• **WHAT YOU NEED TO DO**: Report each line of the entries below that includes "pydantic".

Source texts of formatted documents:
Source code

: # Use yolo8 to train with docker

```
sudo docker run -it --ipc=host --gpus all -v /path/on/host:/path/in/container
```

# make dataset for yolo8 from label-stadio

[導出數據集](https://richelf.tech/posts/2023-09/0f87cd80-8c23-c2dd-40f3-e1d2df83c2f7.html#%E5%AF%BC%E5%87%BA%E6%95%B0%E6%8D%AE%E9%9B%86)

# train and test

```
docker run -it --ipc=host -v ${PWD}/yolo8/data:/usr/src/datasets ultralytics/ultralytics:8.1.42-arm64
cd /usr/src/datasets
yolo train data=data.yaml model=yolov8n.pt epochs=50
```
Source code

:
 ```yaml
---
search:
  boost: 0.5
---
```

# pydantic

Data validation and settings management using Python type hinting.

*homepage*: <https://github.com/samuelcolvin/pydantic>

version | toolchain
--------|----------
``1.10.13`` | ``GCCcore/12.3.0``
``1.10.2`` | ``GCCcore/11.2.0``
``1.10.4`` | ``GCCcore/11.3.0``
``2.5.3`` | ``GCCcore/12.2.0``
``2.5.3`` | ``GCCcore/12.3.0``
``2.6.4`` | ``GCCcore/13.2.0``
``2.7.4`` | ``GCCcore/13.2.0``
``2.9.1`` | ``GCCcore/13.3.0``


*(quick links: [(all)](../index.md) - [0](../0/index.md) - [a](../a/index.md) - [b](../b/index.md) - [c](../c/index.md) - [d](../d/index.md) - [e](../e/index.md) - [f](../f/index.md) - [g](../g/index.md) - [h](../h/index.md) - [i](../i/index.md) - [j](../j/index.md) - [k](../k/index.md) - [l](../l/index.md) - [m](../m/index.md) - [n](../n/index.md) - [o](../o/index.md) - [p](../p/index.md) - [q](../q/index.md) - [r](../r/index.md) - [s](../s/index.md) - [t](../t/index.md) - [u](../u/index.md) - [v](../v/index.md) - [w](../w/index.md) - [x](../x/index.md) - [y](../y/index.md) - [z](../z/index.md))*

• **SOLUTION TO THE PROBLEM**:
# pydantic
*homepage*: <https://github.com/samuelcolvin/pydantic>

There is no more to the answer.